**WHAT NEEDS TO BE DONE**: Go through the data below and copy each line where the word "caption" occurs.

Data records:
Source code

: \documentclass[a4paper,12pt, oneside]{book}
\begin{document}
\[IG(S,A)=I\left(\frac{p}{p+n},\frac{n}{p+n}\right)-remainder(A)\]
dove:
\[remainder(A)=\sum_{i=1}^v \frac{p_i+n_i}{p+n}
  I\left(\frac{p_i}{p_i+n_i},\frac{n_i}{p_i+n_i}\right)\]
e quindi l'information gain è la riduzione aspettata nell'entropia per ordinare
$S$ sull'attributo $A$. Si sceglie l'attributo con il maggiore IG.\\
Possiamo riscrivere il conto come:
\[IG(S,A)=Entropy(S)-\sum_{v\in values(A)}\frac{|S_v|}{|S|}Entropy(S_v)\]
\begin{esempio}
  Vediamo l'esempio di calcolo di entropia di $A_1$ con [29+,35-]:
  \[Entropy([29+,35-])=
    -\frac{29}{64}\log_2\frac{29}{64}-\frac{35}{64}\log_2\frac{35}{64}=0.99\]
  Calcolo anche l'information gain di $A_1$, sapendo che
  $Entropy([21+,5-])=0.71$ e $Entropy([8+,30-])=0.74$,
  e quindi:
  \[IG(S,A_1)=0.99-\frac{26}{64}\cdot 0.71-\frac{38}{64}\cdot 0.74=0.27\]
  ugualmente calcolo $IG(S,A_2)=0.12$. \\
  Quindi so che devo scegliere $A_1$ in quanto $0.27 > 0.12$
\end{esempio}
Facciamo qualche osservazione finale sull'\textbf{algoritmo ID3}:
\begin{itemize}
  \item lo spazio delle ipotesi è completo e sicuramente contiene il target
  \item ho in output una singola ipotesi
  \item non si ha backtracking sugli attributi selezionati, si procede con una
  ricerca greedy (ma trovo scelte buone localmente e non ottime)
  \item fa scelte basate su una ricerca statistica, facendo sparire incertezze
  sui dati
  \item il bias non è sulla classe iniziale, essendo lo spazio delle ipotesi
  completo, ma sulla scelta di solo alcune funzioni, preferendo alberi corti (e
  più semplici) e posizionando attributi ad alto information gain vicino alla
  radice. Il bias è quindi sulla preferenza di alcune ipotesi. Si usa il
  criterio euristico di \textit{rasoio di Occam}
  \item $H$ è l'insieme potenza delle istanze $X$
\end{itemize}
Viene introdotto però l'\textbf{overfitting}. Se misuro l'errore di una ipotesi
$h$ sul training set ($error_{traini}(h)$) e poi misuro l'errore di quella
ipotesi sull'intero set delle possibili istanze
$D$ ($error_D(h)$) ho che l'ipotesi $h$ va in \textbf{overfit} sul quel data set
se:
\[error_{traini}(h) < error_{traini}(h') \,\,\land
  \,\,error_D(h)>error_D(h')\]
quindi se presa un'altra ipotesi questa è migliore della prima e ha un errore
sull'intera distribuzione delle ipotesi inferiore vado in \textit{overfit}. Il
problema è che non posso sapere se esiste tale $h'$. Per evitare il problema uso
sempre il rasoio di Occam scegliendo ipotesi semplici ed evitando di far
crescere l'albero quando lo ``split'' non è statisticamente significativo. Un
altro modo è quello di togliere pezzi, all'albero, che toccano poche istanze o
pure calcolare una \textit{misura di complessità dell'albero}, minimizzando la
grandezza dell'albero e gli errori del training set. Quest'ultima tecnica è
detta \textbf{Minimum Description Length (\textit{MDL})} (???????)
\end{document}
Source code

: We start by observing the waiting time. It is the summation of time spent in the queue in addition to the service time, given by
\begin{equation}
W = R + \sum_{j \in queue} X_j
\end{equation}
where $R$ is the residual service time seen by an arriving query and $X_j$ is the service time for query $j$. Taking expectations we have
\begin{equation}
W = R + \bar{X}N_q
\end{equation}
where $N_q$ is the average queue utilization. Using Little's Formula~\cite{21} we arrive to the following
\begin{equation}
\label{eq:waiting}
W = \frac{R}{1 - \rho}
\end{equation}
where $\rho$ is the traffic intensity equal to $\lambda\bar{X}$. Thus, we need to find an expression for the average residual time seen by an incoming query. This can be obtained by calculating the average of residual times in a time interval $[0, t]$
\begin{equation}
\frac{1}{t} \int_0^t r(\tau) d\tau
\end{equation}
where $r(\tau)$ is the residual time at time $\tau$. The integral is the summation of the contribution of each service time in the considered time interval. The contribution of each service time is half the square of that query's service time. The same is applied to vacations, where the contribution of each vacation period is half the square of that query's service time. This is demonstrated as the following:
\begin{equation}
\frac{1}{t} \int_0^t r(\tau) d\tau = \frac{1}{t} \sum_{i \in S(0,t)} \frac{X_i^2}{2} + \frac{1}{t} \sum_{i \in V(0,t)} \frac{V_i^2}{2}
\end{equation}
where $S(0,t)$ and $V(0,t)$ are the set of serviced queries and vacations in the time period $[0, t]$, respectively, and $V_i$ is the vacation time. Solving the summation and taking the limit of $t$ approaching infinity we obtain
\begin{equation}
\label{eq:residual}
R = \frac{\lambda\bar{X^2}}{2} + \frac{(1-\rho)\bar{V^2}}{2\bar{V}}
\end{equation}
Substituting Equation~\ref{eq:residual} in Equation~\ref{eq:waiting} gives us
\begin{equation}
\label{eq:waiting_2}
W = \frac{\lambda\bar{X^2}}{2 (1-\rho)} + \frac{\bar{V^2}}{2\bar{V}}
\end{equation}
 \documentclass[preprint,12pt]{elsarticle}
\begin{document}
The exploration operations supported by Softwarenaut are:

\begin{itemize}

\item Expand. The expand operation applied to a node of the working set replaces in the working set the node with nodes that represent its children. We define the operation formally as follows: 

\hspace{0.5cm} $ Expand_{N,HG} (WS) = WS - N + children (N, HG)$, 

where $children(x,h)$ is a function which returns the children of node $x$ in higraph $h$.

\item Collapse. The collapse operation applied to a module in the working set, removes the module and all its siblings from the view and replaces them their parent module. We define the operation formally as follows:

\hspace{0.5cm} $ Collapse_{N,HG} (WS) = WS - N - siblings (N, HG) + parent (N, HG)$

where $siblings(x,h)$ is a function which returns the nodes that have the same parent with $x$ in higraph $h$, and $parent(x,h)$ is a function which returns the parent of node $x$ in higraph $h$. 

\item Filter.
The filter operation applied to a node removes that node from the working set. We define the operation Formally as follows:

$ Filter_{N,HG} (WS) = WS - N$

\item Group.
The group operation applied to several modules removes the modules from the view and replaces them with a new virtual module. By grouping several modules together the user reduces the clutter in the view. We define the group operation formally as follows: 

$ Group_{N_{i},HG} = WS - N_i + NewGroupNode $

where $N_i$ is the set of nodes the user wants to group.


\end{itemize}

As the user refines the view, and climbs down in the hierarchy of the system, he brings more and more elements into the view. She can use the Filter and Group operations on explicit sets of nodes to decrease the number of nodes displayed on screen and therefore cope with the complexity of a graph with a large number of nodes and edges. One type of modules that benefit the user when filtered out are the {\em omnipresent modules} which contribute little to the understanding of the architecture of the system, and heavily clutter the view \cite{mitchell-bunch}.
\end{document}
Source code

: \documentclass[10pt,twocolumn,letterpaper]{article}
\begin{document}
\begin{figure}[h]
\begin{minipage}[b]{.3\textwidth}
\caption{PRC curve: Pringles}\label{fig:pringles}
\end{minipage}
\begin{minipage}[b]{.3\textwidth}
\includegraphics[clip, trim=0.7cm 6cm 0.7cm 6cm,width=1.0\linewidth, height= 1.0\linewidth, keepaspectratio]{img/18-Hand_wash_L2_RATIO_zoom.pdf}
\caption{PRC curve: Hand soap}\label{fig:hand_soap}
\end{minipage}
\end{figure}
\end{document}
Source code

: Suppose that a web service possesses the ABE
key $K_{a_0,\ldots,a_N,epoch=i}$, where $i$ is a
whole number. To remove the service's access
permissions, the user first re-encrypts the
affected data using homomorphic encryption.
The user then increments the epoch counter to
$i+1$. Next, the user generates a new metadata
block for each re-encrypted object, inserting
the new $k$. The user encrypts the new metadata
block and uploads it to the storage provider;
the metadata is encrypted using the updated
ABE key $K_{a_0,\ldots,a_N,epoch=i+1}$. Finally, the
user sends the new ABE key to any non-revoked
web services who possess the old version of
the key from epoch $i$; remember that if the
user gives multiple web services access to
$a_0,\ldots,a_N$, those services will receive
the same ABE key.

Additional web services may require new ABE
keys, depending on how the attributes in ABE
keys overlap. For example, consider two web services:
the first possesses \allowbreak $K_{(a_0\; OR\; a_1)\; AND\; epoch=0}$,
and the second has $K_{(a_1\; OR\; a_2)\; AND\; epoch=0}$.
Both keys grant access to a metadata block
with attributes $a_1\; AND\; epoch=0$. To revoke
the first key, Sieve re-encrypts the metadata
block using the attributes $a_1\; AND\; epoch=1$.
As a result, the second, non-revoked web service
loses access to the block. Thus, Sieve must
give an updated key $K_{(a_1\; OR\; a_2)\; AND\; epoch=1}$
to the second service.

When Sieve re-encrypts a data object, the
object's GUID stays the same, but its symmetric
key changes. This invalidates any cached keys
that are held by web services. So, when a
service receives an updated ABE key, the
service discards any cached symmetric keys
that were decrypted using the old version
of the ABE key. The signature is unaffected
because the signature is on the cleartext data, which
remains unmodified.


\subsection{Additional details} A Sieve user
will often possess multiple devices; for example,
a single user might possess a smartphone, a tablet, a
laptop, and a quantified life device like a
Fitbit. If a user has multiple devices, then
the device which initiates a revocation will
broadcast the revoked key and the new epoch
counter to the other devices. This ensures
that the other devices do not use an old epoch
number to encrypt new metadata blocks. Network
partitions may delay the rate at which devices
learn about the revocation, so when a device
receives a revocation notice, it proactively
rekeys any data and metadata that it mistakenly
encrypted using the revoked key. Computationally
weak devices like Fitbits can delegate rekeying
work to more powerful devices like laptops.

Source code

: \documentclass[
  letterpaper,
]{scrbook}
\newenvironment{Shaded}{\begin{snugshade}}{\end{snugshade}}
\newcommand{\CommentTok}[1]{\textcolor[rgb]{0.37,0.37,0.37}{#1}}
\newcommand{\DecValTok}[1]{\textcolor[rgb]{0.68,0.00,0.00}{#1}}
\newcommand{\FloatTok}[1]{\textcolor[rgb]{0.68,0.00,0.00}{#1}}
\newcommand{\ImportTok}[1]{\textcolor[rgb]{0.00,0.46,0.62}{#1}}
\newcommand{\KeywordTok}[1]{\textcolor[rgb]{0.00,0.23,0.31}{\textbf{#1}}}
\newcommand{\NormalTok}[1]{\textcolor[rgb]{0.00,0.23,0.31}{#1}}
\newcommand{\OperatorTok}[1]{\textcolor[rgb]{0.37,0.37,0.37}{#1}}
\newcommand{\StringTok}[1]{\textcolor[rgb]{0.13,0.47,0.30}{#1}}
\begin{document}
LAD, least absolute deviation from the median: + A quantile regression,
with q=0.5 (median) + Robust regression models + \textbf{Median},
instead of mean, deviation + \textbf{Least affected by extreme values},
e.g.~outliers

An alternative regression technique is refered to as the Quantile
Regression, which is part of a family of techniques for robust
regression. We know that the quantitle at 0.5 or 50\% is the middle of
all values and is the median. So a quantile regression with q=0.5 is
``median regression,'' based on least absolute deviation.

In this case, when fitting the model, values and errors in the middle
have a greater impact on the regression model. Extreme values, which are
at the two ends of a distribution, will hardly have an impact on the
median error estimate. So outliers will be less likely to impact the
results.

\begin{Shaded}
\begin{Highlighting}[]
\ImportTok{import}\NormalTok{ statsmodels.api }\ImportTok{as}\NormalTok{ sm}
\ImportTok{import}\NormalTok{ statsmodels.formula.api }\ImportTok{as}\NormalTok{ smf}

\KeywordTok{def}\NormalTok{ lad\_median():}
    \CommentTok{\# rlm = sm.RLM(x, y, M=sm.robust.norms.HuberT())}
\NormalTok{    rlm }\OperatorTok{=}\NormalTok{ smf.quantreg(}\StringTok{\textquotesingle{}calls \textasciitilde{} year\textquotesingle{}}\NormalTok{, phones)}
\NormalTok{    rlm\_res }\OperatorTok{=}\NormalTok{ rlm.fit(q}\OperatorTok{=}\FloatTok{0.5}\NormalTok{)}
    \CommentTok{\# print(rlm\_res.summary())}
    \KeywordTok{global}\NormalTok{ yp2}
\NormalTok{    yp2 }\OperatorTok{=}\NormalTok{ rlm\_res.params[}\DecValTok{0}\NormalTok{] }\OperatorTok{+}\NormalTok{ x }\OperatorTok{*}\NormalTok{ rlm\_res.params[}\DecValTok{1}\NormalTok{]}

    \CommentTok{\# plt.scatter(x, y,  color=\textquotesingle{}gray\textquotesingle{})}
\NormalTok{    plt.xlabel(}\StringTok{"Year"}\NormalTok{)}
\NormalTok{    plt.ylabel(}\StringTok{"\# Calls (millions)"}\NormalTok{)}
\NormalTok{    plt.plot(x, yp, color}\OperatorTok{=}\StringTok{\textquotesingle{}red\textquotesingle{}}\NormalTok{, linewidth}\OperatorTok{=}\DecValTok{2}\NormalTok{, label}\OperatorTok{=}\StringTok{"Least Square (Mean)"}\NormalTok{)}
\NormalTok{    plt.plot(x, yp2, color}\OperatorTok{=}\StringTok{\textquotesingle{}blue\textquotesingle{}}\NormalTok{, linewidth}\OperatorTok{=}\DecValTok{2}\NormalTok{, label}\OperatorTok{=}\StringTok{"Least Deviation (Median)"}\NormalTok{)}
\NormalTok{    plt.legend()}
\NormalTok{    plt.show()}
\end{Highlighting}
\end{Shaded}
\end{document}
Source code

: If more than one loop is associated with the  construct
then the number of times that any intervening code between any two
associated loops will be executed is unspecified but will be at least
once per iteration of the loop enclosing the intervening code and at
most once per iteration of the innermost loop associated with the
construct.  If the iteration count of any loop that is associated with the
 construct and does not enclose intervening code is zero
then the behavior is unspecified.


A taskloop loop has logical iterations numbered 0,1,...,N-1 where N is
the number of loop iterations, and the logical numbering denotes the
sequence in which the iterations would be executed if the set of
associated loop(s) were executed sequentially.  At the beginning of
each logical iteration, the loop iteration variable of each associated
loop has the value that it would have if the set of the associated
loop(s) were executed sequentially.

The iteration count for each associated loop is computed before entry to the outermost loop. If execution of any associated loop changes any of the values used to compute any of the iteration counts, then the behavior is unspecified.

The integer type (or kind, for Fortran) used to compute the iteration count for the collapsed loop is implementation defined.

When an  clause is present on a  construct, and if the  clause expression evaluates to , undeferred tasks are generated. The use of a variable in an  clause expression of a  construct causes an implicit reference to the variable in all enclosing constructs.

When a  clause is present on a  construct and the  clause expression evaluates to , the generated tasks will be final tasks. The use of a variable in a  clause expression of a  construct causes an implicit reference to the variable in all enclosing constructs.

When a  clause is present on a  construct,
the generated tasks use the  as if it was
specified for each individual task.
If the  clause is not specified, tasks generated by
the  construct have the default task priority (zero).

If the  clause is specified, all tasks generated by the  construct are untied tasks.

**ANSWER AREA**:
\caption{PRC curve: Pringles}\label{fig:pringles}
\caption{PRC curve: Hand soap}\label{fig:hand_soap}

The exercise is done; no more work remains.